Gas Infrastructure Commission Legislation Prompts Worries

Stephen Barlas, Washington Editor

With Congress almost certain to pass a bill revising or eliminating its longstanding ban on offshore oil and gas drilling, interstate natural gas pipelines are trying to insure that any bill does not include an amendment setting up a national commission which would examine the adequacy of current federal policies governing the siting of natural gas infrastructure.

Such an amendment is lurking in the background, being promoted by Reps. Tim Bishop (D NY) and Elijah E. Cummings (D MD) who call their bill (H.R. 6720) the Natural Gas Strategy Act.

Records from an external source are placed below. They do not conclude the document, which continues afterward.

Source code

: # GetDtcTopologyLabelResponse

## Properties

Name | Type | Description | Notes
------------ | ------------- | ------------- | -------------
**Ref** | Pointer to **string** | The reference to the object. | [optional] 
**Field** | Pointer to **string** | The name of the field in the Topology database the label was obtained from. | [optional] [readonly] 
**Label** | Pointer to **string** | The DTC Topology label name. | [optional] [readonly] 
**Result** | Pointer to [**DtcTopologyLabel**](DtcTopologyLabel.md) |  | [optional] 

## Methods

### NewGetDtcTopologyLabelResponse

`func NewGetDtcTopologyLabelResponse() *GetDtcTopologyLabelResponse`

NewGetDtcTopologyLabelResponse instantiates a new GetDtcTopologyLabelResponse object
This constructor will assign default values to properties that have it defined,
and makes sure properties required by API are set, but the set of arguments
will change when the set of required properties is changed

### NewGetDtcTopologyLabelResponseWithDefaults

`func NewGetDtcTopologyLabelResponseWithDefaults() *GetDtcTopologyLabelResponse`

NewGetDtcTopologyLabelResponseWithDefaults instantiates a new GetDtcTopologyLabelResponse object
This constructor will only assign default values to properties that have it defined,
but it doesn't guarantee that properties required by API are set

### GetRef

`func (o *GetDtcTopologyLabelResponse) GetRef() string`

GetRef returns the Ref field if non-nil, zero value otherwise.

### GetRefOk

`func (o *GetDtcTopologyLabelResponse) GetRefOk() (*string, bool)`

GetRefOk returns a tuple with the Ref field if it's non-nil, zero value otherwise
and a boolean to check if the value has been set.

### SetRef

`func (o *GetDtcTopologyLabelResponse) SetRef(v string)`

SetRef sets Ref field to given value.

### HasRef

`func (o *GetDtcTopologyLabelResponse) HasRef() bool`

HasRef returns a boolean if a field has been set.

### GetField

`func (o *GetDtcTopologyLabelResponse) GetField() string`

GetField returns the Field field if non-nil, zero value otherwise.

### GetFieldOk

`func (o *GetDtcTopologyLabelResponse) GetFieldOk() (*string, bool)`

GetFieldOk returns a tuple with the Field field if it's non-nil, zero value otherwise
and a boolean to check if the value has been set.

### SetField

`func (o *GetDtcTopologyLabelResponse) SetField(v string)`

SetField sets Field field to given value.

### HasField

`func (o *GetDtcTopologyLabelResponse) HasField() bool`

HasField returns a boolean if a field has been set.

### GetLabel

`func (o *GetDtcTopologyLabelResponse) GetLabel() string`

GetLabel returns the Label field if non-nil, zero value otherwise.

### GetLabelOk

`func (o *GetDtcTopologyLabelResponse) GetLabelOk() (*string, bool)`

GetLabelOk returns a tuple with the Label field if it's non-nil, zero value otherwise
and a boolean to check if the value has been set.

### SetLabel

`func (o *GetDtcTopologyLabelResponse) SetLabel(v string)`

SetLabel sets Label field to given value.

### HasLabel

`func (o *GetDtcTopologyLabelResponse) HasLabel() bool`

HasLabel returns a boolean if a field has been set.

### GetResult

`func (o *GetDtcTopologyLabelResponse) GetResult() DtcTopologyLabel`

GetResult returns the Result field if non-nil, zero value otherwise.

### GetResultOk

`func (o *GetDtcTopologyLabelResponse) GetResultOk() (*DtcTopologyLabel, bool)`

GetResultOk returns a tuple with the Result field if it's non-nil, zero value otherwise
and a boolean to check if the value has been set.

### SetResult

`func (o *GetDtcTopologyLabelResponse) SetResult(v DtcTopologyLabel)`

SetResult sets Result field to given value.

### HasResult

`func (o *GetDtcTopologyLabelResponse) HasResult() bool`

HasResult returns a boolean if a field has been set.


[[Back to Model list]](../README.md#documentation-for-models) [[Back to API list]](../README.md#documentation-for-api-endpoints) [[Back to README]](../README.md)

“Placement of natural gas infrastructure should not be run like a deli counter, where it’s first come, first served,'” says Bishop, vice chair of the House Coast Guard and Maritime Transportation Subcommittee, part of the Transportation and Infrastructure Committee.

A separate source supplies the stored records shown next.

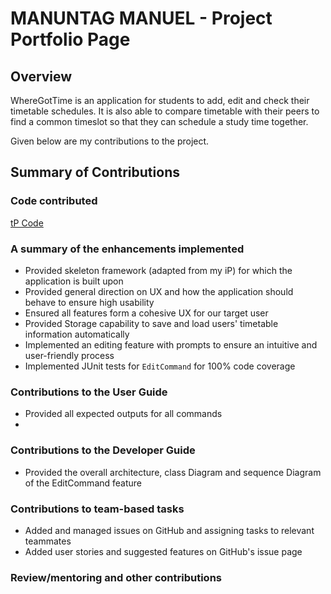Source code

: # MANUNTAG MANUEL - Project Portfolio Page

## Overview
WhereGotTime is an application for students to add, edit and check their timetable schedules.
It is also able to compare timetable with their peers to find a common timeslot 
so that they can schedule a study time together.

Given below are my contributions to the project.

## Summary of Contributions
### Code contributed
[tP Code](https://nus-cs2113-ay2021s1.github.io/tp-dashboard/#breakdown=true&search=yeapcl)

### A summary of the enhancements implemented
- Provided skeleton framework (adapted from my iP) for which the application is built upon
- Provided general direction on UX and how the application should behave to ensure high usability
- Ensured all features form a cohesive UX for our target user
- Provided Storage capability to save and load users' timetable information automatically
- Implemented an editing feature with prompts to ensure an intuitive and user-friendly process
- Implemented JUnit tests for `EditCommand` for 100% code coverage

### Contributions to the User Guide
- Provided all expected outputs for all commands
- 

### Contributions to the Developer Guide 
- Provided the overall architecture, class Diagram and sequence Diagram of the EditCommand feature

### Contributions to team-based tasks
 - Added and managed issues on GitHub and assigning tasks to relevant teammates
 - Added user stories and suggested features on GitHub's issue page
 
 ### Review/mentoring and other contributions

Cummings chairs that subcommittee, although the bill was referred to the Energy & Commerce Committee, which neither man sits on. That could complicate the bill’s movement forward. Rep. Rick Boucher (D VA), is chairman of the energy and air quality subcommittee in the Energy & Commerce Committee. He will be the major decision maker on the Natural Gas Strategy Act, if he keeps that position in 2009.

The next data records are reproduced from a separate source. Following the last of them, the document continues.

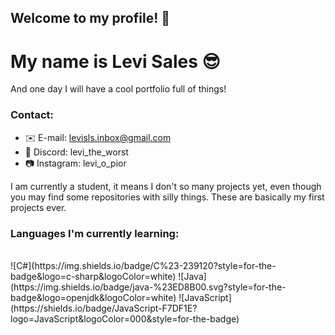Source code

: ## Welcome to my profile! 👋
# My name is Levi Sales 😎
And one day I will have a cool portfolio full of things!

### Contact:
- ✉️ E-mail: levisls.inbox@gmail.com
- 👾 Discord: levi_the_worst
- 📷 Instagram: levi_o_pior

I am currently a student, it means I don't so many projects yet, even though you may find some repositories with silly things. These are basically my first projects ever.

### Languages I'm currently learning:
<br>
![C#](https://img.shields.io/badge/C%23-239120?style=for-the-badge&logo=c-sharp&logoColor=white) ![Java](https://img.shields.io/badge/java-%23ED8B00.svg?style=for-the-badge&logo=openjdk&logoColor=white) ![JavaScript](https://shields.io/badge/JavaScript-F7DF1E?logo=JavaScript&logoColor=000&style=for-the-badge)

While passage of the Bishop/Cummings bill in 2008 is probably a long shot, its odds of passage would increase in 2009. INGAA opposes the bill. “Unfortunately, H.R. 6720 attempts to fix a process that isn’t broken,” says INGAA President Donald F. Santa, Jr. “The direction signaled by this legislation would be to turn the clock back decades to an era of excessive government regulation and energy shortages. Such a policy will not result in natural gas infrastructure getting built on a timely basis; rather, it will lead to delay, litigation, supply constraints and higher natural gas prices.”

Congress has shown interest in increasing natural gas supplies, both because of its role as a substitute feedstock to petroleum for factories and utilities and from an energy independence perspective – and because of its more favorable greenhouse gas profile. The House Select Committee on Energy Independence and Global Warming held a hearing the day the bill was introduced on July 31. The two events were apparently unconnected. But testimony that day highlighted potential increased demand for natural gas, from autos, for example. A Honda official was there flogging its Civic GX, the only car sold in the U.S. which uses compressed natural gas. Sales are between 500 1000 vehicles a year. Aubrey McClendon, chairman and CEO of Chesapeake Energy Corporation, the largest independent producer of natural gas in the U.S., was also at the hearing pleading for federal tax incentives to consumers who purchase CNG fueled vehicles.